L’ameublement avait un aspect un peu sombre ; mais le feu, alimenté par de vieilles douves de barils de goudron, brillait gaiement dans la cheminée ; le lit était garni de draps d’une propreté et d’une blancheur éclatante, qui n’avaient jamais servi, et qui peut-être n’auraient jamais été déployés sans cette grande occasion. Sur la toilette, à côté, se trouvait un miroir de forme antique, dans un cadre en filigrane : ce meuble venait du château voisin, en paiement peut-être de quelque ouvrage fourni par le tonnelier. Il était flanqué d’une bouteille à long goulot remplie de vin de Florence, à côté de laquelle s’élevait un verre, à peu près de la grandeur de celui que Teniers se met ordinairement en main lorsqu’il place son portrait au milieu des acteurs d’une fête de village. Pour servir de pendant à ces sentinelles étrangères, on voyait, de l’autre côté du miroir, deux énormes factionnaires de race écossaise, savoir, un pot rempli d’ale double, de la contenance d’environ une pinte, et un quaigh ou gobelet d’ivoire et d’ébène, cerclé en argent, chef-d’œuvre sorti des mains de John Girder, et qui ne lui causait pas peu d’orgueil.
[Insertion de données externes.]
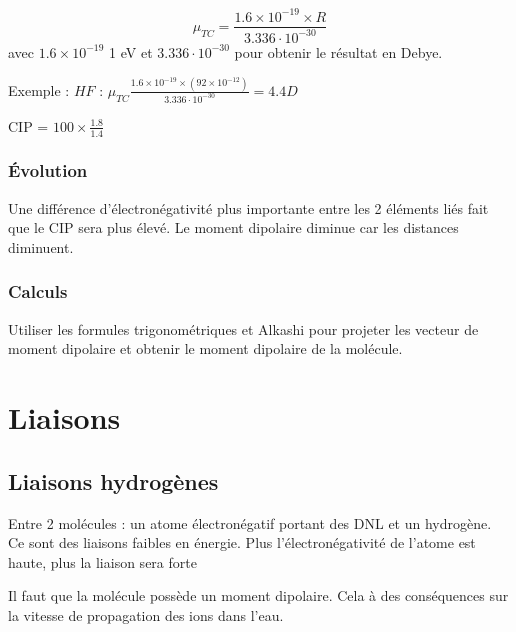 \documentclass[french]{yLectureNote}
\begin{document}

\begin{theorem}[Calculer $\mu_{TC}$]
\[\mu_{TC} = \frac{1.6\times 10^{-19} \times R}{3.336\cdot 10^{-30}}\] avec $1.6\times 10^{-19}$ 1 eV et $3.336\cdot 10^{-30}$ pour obtenir le résultat en Debye.
\end{theorem}
Exemple : $HF$ : $\mu_{TC} \frac{1.6\times 10^{-19} \times (92\times 10^{-12})}{3.336\cdot 10^{-30}} = 4.4D$

CIP = $100\times \frac{1.8}{1.4}$
\subsubsection{Évolution}
Une différence d'électronégativité plus importante entre les 2 éléments liés fait que le CIP sera plus élevé. Le moment dipolaire diminue car les distances diminuent.
\subsubsection{Calculs}
Utiliser les formules trigonométriques et Alkashi pour projeter les vecteur de moment dipolaire et obtenir le moment dipolaire de la molécule.
\section{Liaisons}
\subsection{Liaisons hydrogènes}
\begin{theorem}[Définition]
Entre 2 molécules : un atome électronégatif portant des DNL et un hydrogène. Ce sont des liaisons faibles en énergie. Plus l'électronégativité de l'atome est haute, plus la liaison sera forte
\end{theorem}
Il faut que la molécule possède un moment dipolaire. Cela à des conséquences sur la vitesse de propagation des ions dans l'eau.
\end{document}
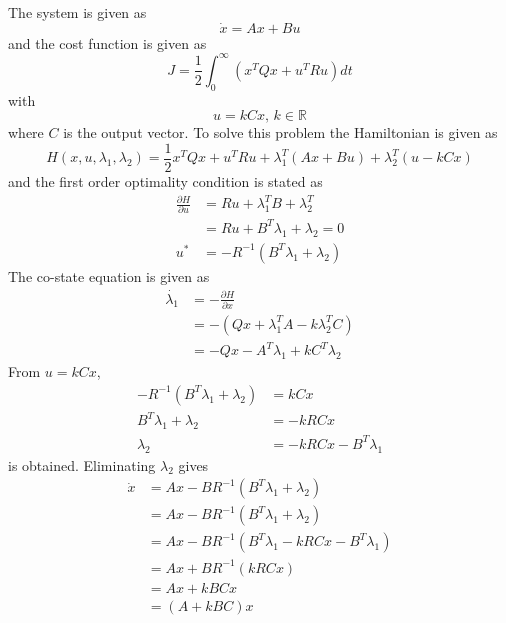 The system is given as
\begin{equation}
    \dot{x}=Ax+Bu
\end{equation}
and the cost function is given as 
\begin{equation}
    J=\frac{1}{2}\int_{0}^{\infty}(x^TQx+u^TRu)dt
\end{equation}
with
\begin{equation}
    u=kCx,\,k\in\mathbb{R}
\end{equation}
where $C$ is the output vector.
To solve this problem the Hamiltonian is given as
\begin{equation}
    H(x,u,\lambda_1,\lambda_2)=\frac{1}{2}x^TQx+u^TRu+\lambda_1^T(Ax+Bu)+\lambda_2^T(u-kCx)
\end{equation}
and the first order optimality condition is stated as 
\begin{equation}
\begin{split}
    \frac{\partial H}{\partial u}&=Ru+\lambda_1^TB+\lambda_2^T\\
    &=Ru+B^T\lambda_1+\lambda_2=0\\
    u^*&=-R^{-1}(B^T\lambda_1+\lambda_2)
\end{split}
\end{equation}
The co-state equation is given as
\begin{equation}
    \begin{split}
        \dot{\lambda_1}&=-\frac{\partial H}{\partial x}\\
        &=-(Qx+\lambda_1^TA-k\lambda_2^TC)\\
        &=-Qx-A^T\lambda_1+kC^T\lambda_2
    \end{split}
\end{equation}
From $u=kCx$,
\begin{equation}
    \begin{split}
        -R^{-1}(B^T\lambda_1+\lambda_2)&=kCx\\
        B^T\lambda_1+\lambda_2&=-kRCx\\
        \lambda_2&=-kRCx-B^T\lambda_1
    \end{split}
\end{equation}
is obtained. Eliminating $\lambda_2$ gives
\begin{equation}
\begin{split}
    \dot{x}&=Ax-BR^{-1}(B^T\lambda_1+\lambda_2)\\
    &=Ax-BR^{-1}(B^T\lambda_1+\lambda_2)\\
    &=Ax-BR^{-1}(B^T\lambda_1-kRCx-B^T\lambda_1)\\
    &=Ax+BR^{-1}(kRCx)\\
    &=Ax+kBCx\\
    &=(A+kBC)x
\end{split}
\end{equation}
Outre ces précautions contre la soif, on avait déposé sur la toilette quelques gâteaux d’Écosse, de sorte que l’appartement paraissait suffisamment approvisionné pour soutenir un siège de deux ou trois jours.

Le valet de chambre du marquis était à son poste, étalant la robe de chambre de brocard de son maître et son bonnet de velours richement brodé, doublé et bordé de dentelles de Bruxelles,

  1. La plus belle chambre de la maison. a. m.